===== INFORMATION

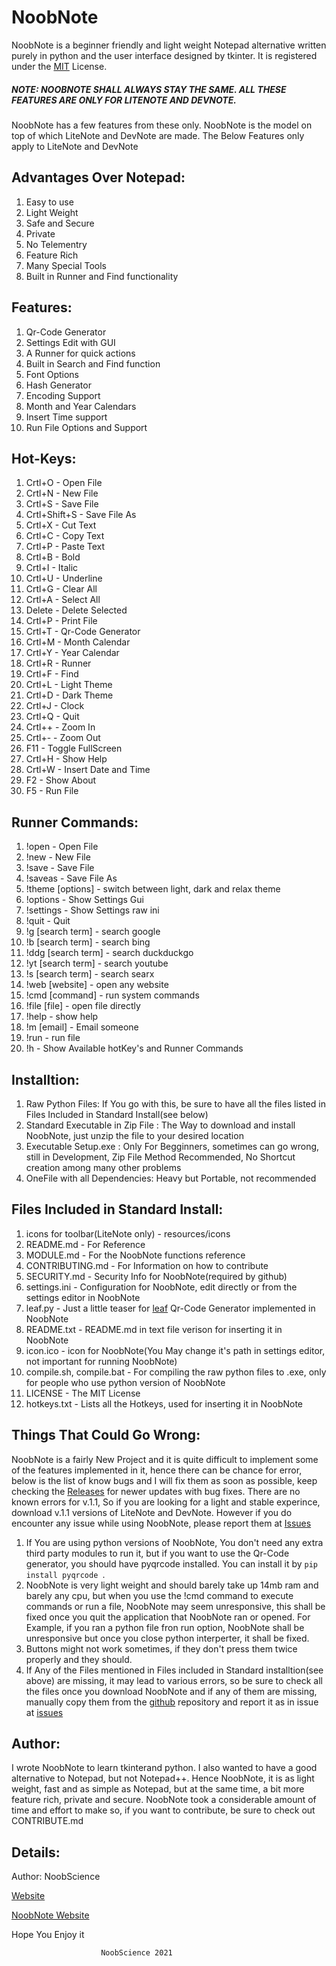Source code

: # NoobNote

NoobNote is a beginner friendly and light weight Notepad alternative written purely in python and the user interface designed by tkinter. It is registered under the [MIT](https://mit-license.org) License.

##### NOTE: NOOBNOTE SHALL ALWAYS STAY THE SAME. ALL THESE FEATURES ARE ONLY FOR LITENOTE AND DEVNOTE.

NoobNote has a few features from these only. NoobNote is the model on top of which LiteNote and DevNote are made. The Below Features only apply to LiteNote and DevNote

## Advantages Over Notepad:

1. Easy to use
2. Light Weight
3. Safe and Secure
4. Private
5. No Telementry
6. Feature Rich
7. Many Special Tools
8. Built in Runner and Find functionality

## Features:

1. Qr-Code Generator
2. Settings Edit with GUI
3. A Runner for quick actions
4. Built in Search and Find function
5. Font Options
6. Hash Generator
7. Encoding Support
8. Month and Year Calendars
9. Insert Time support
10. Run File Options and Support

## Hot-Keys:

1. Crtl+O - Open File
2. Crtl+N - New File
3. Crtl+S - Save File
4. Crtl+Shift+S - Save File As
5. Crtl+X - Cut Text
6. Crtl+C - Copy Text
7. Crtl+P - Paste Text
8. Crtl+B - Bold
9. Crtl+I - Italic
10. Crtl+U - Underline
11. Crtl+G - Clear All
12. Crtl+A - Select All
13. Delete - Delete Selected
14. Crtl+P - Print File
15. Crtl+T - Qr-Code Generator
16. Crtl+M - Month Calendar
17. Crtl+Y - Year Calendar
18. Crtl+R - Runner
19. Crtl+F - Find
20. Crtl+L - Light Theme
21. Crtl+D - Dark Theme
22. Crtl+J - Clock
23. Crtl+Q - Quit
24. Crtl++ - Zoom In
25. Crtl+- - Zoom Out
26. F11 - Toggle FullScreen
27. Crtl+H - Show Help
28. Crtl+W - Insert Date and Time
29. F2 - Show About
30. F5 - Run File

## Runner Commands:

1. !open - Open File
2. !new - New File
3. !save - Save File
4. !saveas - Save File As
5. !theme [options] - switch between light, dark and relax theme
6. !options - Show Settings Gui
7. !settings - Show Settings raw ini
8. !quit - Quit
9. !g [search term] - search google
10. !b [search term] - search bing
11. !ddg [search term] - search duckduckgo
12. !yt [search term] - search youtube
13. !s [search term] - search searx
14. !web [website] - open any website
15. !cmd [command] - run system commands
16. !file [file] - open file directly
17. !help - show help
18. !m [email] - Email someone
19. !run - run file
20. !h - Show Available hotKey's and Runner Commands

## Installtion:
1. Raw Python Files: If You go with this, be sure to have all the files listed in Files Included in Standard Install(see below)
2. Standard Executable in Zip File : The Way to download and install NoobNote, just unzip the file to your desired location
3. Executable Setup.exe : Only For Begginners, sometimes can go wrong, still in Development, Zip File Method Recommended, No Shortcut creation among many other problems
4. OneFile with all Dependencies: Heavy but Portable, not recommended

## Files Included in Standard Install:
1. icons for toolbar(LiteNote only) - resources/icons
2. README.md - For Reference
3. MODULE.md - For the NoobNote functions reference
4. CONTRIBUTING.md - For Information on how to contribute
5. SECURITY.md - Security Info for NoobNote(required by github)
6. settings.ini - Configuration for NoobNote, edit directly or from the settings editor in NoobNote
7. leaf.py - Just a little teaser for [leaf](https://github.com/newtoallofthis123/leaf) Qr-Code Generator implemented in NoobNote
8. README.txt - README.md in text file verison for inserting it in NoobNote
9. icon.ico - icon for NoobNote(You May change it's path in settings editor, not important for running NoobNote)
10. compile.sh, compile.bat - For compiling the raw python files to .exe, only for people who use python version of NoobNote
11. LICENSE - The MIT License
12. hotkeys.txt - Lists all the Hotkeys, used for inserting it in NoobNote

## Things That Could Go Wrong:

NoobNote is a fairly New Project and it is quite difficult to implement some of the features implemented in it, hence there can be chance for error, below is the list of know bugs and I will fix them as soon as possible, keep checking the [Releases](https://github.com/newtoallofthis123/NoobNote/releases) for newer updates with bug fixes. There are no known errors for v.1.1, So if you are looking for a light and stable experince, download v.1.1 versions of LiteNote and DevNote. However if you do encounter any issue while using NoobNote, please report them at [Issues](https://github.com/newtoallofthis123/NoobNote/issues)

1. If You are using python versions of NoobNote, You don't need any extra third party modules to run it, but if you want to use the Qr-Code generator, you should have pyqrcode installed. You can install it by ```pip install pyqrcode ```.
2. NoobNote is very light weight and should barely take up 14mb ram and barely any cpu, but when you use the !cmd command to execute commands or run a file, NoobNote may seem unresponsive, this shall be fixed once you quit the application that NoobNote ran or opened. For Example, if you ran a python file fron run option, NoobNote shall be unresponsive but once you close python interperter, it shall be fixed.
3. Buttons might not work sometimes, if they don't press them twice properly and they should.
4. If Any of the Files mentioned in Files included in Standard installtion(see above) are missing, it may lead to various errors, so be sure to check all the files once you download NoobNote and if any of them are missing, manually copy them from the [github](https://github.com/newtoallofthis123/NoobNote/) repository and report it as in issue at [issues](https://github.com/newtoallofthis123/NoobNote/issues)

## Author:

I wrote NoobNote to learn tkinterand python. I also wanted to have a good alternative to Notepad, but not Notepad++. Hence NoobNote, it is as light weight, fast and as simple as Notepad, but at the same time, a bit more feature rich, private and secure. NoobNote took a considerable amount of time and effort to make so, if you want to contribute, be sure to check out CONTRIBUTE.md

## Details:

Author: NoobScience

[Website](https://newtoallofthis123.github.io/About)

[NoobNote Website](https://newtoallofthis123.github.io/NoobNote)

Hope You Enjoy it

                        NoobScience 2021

==========

YOUR OBJECTIVE —
Within the material above, extract exactly the lines that start at the line containing "7. Many Special Tools" and stop after the line containing "4. !saveas - Save File As", and only those.

EXERCISE ANSWER —
7. Many Special Tools
8. Built in Runner and Find functionality

## Features:

1. Qr-Code Generator
2. Settings Edit with GUI
3. A Runner for quick actions
4. Built in Search and Find function
5. Font Options
6. Hash Generator
7. Encoding Support
8. Month and Year Calendars
9. Insert Time support
10. Run File Options and Support

## Hot-Keys:

1. Crtl+O - Open File
2. Crtl+N - New File
3. Crtl+S - Save File
4. Crtl+Shift+S - Save File As
5. Crtl+X - Cut Text
6. Crtl+C - Copy Text
7. Crtl+P - Paste Text
8. Crtl+B - Bold
9. Crtl+I - Italic
10. Crtl+U - Underline
11. Crtl+G - Clear All
12. Crtl+A - Select All
13. Delete - Delete Selected
14. Crtl+P - Print File
15. Crtl+T - Qr-Code Generator
16. Crtl+M - Month Calendar
17. Crtl+Y - Year Calendar
18. Crtl+R - Runner
19. Crtl+F - Find
20. Crtl+L - Light Theme
21. Crtl+D - Dark Theme
22. Crtl+J - Clock
23. Crtl+Q - Quit
24. Crtl++ - Zoom In
25. Crtl+- - Zoom Out
26. F11 - Toggle FullScreen
27. Crtl+H - Show Help
28. Crtl+W - Insert Date and Time
29. F2 - Show About
30. F5 - Run File

## Runner Commands:

1. !open - Open File
2. !new - New File
3. !save - Save File
4. !saveas - Save File As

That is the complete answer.